Speaking of hard-drive space: While both Microsoft and Sony opted for 500GB hard drives for their initial current-gen systems, 1TB drives have since become the standard size for the PS4 (now sold in the slim model) and most Xbox One S bundles. The Xbox One X also features a 1TB drive, which given the extra space 4K assets will require, is likely to fill up fast. However, like previous models, the Xbox One X also supports external hard drives. In fact, Seagate is making an Xbox-branded hard drive that features a whopping 8TB of space.
Veering Into VR?
Unlike Sony, Microsoft has been reluctant to embrace VR on consoles, instead focusing its mixed-reality initiatives (which include both augmented reality like the Hololens and virtual reality) on Windows 10. That apparently won't be changing anytime soon. While Xbox head Phil Spencer told The Verge last year that the Xbox One X was designed so VR "...will be able to plug right in and work," the company has not announced any official VR support, and omitted any mention of VR during its E3 press conference this year. So while the Xbox One X is capable of running VR games, Microsoft isn't ready to pull the trigger. When asked for comment, a Microsoft rep told us that the company believes "right now a Windows PC is the best platform for mixed reality," and that they have "nothing to share about mixed reality for console at this time."
The Price Of Power
As you might have guessed, the supersized horsepower of the Xbox One X comes with a supersized price tag as well. Microsoft's suggested retail price for the system is $500, which is twice what retailers are currently selling select Xbox One S bundles for. The Xbox One X's price compares more favorably to the PlayStation 4 Pro, which currently sells for $400, but either way, if you want the most powerful console on the market, you'll also be paying the most. The original Xbox One also debuted at $500, which certainly didn't help Microsoft's rocky current-gen launch.
The Virtues Of "Wait And See"
Most gamers have a closet that doubles as a graveyard for defunct consoles and peripherals, so you'd be forgiven if you approach the "mid-gen refresh" with a fair amount of skepticism. The Xbox One X's added horsepower doesn't mean anything if developers aren't willing to spend the extra time and effort to use it, and for most studios the lead development platform is the most popular system, not the most powerful.
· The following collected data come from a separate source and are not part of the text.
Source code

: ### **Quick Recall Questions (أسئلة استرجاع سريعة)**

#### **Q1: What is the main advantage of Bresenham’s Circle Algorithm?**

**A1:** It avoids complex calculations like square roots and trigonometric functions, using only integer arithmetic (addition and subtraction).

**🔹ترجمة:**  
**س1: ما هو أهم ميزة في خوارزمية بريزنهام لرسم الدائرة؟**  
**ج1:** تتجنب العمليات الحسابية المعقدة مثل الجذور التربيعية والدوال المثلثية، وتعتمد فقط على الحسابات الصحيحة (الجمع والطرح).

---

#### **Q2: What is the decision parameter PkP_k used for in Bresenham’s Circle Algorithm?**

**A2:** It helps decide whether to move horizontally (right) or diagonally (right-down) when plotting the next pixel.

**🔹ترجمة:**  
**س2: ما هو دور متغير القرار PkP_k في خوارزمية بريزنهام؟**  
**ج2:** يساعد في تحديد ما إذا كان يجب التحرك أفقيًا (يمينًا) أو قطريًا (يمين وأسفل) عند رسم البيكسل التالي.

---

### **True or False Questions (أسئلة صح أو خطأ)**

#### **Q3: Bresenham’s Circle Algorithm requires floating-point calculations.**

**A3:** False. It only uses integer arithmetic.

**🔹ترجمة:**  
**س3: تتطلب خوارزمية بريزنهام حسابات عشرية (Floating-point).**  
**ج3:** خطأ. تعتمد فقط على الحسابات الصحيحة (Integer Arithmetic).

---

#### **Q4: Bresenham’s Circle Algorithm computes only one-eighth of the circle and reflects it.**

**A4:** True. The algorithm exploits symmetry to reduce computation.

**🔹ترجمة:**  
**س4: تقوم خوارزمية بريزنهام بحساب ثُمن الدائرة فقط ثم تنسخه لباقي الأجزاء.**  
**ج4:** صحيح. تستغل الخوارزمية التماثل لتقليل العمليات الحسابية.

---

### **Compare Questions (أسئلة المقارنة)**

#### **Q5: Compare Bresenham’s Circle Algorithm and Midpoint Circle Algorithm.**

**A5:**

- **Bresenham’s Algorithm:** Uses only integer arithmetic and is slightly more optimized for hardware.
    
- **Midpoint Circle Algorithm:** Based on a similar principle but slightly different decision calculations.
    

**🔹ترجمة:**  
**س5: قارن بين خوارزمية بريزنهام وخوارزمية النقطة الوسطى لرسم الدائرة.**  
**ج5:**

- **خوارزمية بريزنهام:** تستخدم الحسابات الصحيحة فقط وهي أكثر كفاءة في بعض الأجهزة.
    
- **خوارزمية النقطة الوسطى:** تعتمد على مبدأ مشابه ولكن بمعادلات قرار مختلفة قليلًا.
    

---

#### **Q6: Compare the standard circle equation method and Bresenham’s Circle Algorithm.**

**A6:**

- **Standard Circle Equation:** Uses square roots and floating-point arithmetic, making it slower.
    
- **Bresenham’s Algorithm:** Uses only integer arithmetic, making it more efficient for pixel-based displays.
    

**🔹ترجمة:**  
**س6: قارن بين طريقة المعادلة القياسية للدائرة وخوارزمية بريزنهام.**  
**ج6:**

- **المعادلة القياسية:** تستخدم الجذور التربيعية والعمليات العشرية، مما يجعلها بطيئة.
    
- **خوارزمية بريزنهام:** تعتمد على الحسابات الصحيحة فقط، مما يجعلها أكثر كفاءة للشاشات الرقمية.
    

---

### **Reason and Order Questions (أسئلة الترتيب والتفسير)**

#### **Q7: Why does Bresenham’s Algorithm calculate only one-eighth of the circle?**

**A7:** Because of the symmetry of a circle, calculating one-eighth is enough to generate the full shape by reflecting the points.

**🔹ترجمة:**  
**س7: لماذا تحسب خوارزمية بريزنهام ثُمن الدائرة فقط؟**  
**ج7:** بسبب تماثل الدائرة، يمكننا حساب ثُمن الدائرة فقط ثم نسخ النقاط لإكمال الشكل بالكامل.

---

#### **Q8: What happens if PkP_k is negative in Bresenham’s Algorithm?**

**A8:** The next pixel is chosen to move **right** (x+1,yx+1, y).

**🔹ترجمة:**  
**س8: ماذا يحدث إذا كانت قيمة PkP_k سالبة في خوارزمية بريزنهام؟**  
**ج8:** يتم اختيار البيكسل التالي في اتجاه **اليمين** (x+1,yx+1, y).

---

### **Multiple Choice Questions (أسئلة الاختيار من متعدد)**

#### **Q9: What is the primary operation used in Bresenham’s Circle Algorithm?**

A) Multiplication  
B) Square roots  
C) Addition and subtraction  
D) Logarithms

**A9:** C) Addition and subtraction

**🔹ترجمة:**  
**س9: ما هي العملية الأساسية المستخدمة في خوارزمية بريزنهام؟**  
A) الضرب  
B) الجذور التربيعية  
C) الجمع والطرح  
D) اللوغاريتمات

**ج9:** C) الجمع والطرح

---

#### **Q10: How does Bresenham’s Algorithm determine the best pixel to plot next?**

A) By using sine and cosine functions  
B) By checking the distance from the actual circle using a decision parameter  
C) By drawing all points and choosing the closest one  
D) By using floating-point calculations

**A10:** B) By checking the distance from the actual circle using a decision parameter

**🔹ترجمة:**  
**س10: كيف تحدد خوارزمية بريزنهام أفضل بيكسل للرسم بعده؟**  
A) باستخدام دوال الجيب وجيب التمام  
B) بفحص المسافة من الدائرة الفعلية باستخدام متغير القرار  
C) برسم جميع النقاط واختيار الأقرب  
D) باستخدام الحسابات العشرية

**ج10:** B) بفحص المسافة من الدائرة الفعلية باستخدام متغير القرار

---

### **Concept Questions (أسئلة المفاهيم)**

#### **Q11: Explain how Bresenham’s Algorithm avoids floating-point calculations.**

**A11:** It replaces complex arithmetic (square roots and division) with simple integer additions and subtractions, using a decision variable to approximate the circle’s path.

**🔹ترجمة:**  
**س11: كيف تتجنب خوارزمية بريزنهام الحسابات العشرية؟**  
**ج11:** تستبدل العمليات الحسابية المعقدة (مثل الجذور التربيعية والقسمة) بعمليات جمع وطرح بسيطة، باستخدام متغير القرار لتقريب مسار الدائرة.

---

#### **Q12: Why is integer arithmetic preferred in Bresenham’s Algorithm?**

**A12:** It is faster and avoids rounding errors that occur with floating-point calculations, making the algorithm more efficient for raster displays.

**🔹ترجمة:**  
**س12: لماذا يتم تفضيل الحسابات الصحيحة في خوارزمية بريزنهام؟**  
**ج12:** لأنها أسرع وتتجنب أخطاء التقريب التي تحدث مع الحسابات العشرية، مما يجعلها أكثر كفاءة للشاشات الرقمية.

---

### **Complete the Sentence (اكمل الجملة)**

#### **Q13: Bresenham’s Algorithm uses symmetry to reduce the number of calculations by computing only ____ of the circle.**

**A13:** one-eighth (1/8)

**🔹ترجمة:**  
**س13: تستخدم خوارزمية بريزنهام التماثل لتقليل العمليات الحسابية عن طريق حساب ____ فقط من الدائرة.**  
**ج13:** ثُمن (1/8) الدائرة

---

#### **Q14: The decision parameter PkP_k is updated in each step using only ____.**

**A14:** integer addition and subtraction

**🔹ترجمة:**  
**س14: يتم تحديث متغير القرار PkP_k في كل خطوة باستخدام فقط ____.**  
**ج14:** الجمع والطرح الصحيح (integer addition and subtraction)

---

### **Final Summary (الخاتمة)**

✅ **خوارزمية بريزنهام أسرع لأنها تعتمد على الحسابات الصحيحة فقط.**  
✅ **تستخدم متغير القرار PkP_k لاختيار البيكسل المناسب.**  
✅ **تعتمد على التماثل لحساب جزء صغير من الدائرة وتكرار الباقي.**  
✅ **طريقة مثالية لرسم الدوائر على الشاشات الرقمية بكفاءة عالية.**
Is "Xbox One X Enhanced" then destined to be the next "Better With Kinect"? Probably not; unlike motion-control gimmicks and technologies that disrupt traditional gameplay (we're looking at you, VR), 4K is the next logical and inevitable step for the gaming industry. 4K is now the standard-bearer for new televisions, and more broadcasting and streaming companies are making the transition as well. 4K gaming isn't a matter of "if," but "when."
Given how rapidly technology advances, however, that "when" could be a problem for the Xbox One X. Many gamers view the purchase of a pricey new console as an investment, and the value of that investment depends on the system's lifespan. While the original PS4 and Xbox One enjoyed healthy adoption rates, those sales were in part driven by last-gen expectations. Gamers may be more hesitant to buy Sony and Microsoft's expensive mid-gen upgrades if they too might be rendered outdated in a few years. If that reluctance slows down adoption rates, the Xbox One X could be facing substantially cheaper and more powerful competition when 4K gaming finally starts to hit its stride. In the meantime, it will be up to Microsoft to prove that now is the time to make the transition.